Reading from a file

Pages: 123
Ya, I spoke too soon. I didn't check all files before posting that, If the count is set to 1 like it is now, the third and fourth program are off count by 1. So the file that has 21 words, and the file that has 19 words.
If they are all off by the same constant amount then it’s a matter of finding out what is causing the difference and adjusting the program. If they are all off by different amounts then it will probably be harder to track down
I think I'll go with what seeplus said. That code is working as required, But I need to understand it a bit more. Is he actually using getline before opening the file? like so:
"std::getline(std::cin, fnam);

std::ifstream ifs(fnam);"

I didn't know that was possible. I also need to read again stringstream because I don't know what "iss" does in:
"for (std::string wrd; iss >> wrd; ++wcnt);"
Enter file name: test2.txt
This is a &%file that should!!,...


This file must have several spaces at the end of the file.
have 21 words.


There are 25 words:

#1#Enter #2#file #3name: #4#test2.txt
#5#This #6#is #7#a #8#&%file #9#that #10#should!!,...

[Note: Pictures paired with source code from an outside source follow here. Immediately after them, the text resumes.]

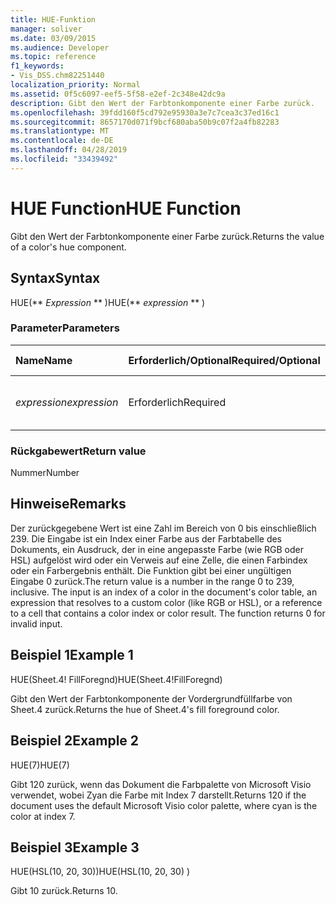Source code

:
 ```yaml
---
title: HUE-Funktion
manager: soliver
ms.date: 03/09/2015
ms.audience: Developer
ms.topic: reference
f1_keywords:
- Vis_DSS.chm82251440
localization_priority: Normal
ms.assetid: 0f5c6097-eef5-5f58-e2ef-2c348e42dc9a
description: Gibt den Wert der Farbtonkomponente einer Farbe zurück.
ms.openlocfilehash: 39fdd160f5cd792e95930a3e7c7cea3c37ed16c1
ms.sourcegitcommit: 8657170d071f9bcf680aba50b9c07f2a4fb82283
ms.translationtype: MT
ms.contentlocale: de-DE
ms.lasthandoff: 04/28/2019
ms.locfileid: "33439492"
---
```

# <a name="hue-function"></a><span data-ttu-id="10957-103">HUE Function</span><span class="sxs-lookup"><span data-stu-id="10957-103">HUE Function</span></span>

<span data-ttu-id="10957-104">Gibt den Wert der Farbtonkomponente einer Farbe zurück.</span><span class="sxs-lookup"><span data-stu-id="10957-104">Returns the value of a color's hue component.</span></span>
  
## <a name="syntax"></a><span data-ttu-id="10957-105">Syntax</span><span class="sxs-lookup"><span data-stu-id="10957-105">Syntax</span></span>

<span data-ttu-id="10957-106">HUE(\*\* *Expression* \*\* )</span><span class="sxs-lookup"><span data-stu-id="10957-106">HUE(\*\* *expression* \*\* )</span></span> 
  
### <a name="parameters"></a><span data-ttu-id="10957-107">Parameter</span><span class="sxs-lookup"><span data-stu-id="10957-107">Parameters</span></span>

|<span data-ttu-id="10957-108">**Name**</span><span class="sxs-lookup"><span data-stu-id="10957-108">**Name**</span></span>|<span data-ttu-id="10957-109">**Erforderlich/Optional**</span><span class="sxs-lookup"><span data-stu-id="10957-109">**Required/Optional**</span></span>|<span data-ttu-id="10957-110">**Datentyp**</span><span class="sxs-lookup"><span data-stu-id="10957-110">**Data Type**</span></span>|<span data-ttu-id="10957-111">**Beschreibung**</span><span class="sxs-lookup"><span data-stu-id="10957-111">**Description**</span></span>|
|:-----|:-----|:-----|:-----|
| <span data-ttu-id="10957-112">_expression_</span><span class="sxs-lookup"><span data-stu-id="10957-112">_expression_</span></span> <br/> |<span data-ttu-id="10957-113">Erforderlich</span><span class="sxs-lookup"><span data-stu-id="10957-113">Required</span></span>  <br/> |<span data-ttu-id="10957-114">**String**</span><span class="sxs-lookup"><span data-stu-id="10957-114">**String**</span></span> <br/> |<span data-ttu-id="10957-115">Ein Ausdruck, der eine Farbe ergibt.</span><span class="sxs-lookup"><span data-stu-id="10957-115">An expression that evaluates to a color.</span></span>  <br/> |
   
### <a name="return-value"></a><span data-ttu-id="10957-116">Rückgabewert</span><span class="sxs-lookup"><span data-stu-id="10957-116">Return value</span></span>

<span data-ttu-id="10957-117">Nummer</span><span class="sxs-lookup"><span data-stu-id="10957-117">Number</span></span>
  
## <a name="remarks"></a><span data-ttu-id="10957-118">Hinweise</span><span class="sxs-lookup"><span data-stu-id="10957-118">Remarks</span></span>

<span data-ttu-id="10957-p101">Der zurückgegebene Wert ist eine Zahl im Bereich von 0 bis einschließlich 239. Die Eingabe ist ein Index einer Farbe aus der Farbtabelle des Dokuments, ein Ausdruck, der in eine angepasste Farbe (wie RGB oder HSL) aufgelöst wird oder ein Verweis auf eine Zelle, die einen Farbindex oder ein Farbergebnis enthält. Die Funktion gibt bei einer ungültigen Eingabe 0 zurück.</span><span class="sxs-lookup"><span data-stu-id="10957-p101">The return value is a number in the range 0 to 239, inclusive. The input is an index of a color in the document's color table, an expression that resolves to a custom color (like RGB or HSL), or a reference to a cell that contains a color index or color result. The function returns 0 for invalid input.</span></span> 
  
## <a name="example-1"></a><span data-ttu-id="10957-122">Beispiel 1</span><span class="sxs-lookup"><span data-stu-id="10957-122">Example 1</span></span>

<span data-ttu-id="10957-123">HUE(Sheet.4! FillForegnd)</span><span class="sxs-lookup"><span data-stu-id="10957-123">HUE(Sheet.4!FillForegnd)</span></span>
  
<span data-ttu-id="10957-124">Gibt den Wert der Farbtonkomponente der Vordergrundfüllfarbe von Sheet.4 zurück.</span><span class="sxs-lookup"><span data-stu-id="10957-124">Returns the hue of Sheet.4's fill foreground color.</span></span>
  
## <a name="example-2"></a><span data-ttu-id="10957-125">Beispiel 2</span><span class="sxs-lookup"><span data-stu-id="10957-125">Example 2</span></span>

<span data-ttu-id="10957-126">HUE(7)</span><span class="sxs-lookup"><span data-stu-id="10957-126">HUE(7)</span></span>
  
<span data-ttu-id="10957-127">Gibt 120 zurück, wenn das Dokument die Farbpalette von Microsoft Visio verwendet, wobei Zyan die Farbe mit Index 7 darstellt.</span><span class="sxs-lookup"><span data-stu-id="10957-127">Returns 120 if the document uses the default Microsoft Visio color palette, where cyan is the color at index 7.</span></span>
  
## <a name="example-3"></a><span data-ttu-id="10957-128">Beispiel 3</span><span class="sxs-lookup"><span data-stu-id="10957-128">Example 3</span></span>

<span data-ttu-id="10957-129">HUE(HSL(10, 20, 30))</span><span class="sxs-lookup"><span data-stu-id="10957-129">HUE(HSL(10, 20, 30) )</span></span>
  
<span data-ttu-id="10957-130">Gibt 10 zurück.</span><span class="sxs-lookup"><span data-stu-id="10957-130">Returns 10.</span></span>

#11#This #12#file #13#must #14#have #15#several #16#spaces #17#at #18#the #19#end #20#of #21#the #22file.
#23#have #24#21 #25#words.
Ok, so after some time I reached out to my teacher and he told me to watch a video lecture from the previous year that had almost all the problems solved. So I ended up using his code instead. It was indeed the teachers idea to close and open the file twice, and to my understanding this resets the pointer position, or place holder position, whatever you call it. One of my biggest problems was running into infinite loops because I didn't have proper while loop conditions such as "while (getline (inputFile, output))" instead I had the getline inside the loop which was ruining my loop. After that the whole thing was working, file after file. This is what I wrote:
1
2
3
4
5
6
7
8
9
10
11
12
13
14
15
16
17
18
19
20
21
22
23
24
25
26
27
28
29
30
31
32
33
34
35
36
37
38
39
40
41
42
43
44
45
46
47
48
49
50
51
52
53
54
55
56
57
58
59
60
61
62
63
64
65
66
67
68
69
70
71
72
73
74
#include <iostream>
#include <fstream>
#include <string>
using namespace std;

int main()
{
    // Holds word output, users file name, and file output
    string word;
    string fileName;
    string output;

    // Declare input file stream named inputFile
    ifstream inputFile;

    // Holds the word count
    int wordCount = 0;

    // Print out beginning statement
    cout << "    *** A SIMPLE FILE PROCESSING PROGRAM ***\n\n";
    cout << "Enter a filename or type quit to exit: ";

    cin >> fileName;


    // Loop as long as user did not type in quit
    while (fileName != "quit")
    {
        inputFile.open(fileName);

        // Check for fail of file open
        while (!inputFile.is_open())
        {
           cout << "File note found. Enter the correct filename: ";
           cin >> fileName;
           inputFile.open(fileName);
        }

        cout << fileName << " data\n";
        cout << "***********************\n";

        // Print file output as long as there is data to read
        while (getline (inputFile, output))
        {
            cout << output << "\n";
        }

        cout << "\n***********************\n";

        // Close and open to reset the read pointer
        inputFile.close();
        inputFile.open(fileName);

        // Count number of words as long as there is data to read
        while (inputFile >> word)
        {
            wordCount++;
        }

        // Print out ending statements
        cout << fileName << " has " << wordCount << " words.\n";

        inputFile.close();

        wordCount = 0;

        cout << "Enter a filename or type quit to exit: ";
        cin >> fileName;

    }
    cout << "Now exiting the program........\n";

    return 0;
}
And @againtry I'm not sure what you mean by your last post. What I learned is that it totally matters where the pointer is in this case, It doesn't just start over in the file randomly or when you wish it to. Also, I need to practice manipulating with strings and char's because I worked with numbers before and that seemed easier, Also writing more condensed loops/ and conditions. I'm going to mark this as solved.
Yeah - but that means reading the file twice which is not required. This hits performance if the file is large.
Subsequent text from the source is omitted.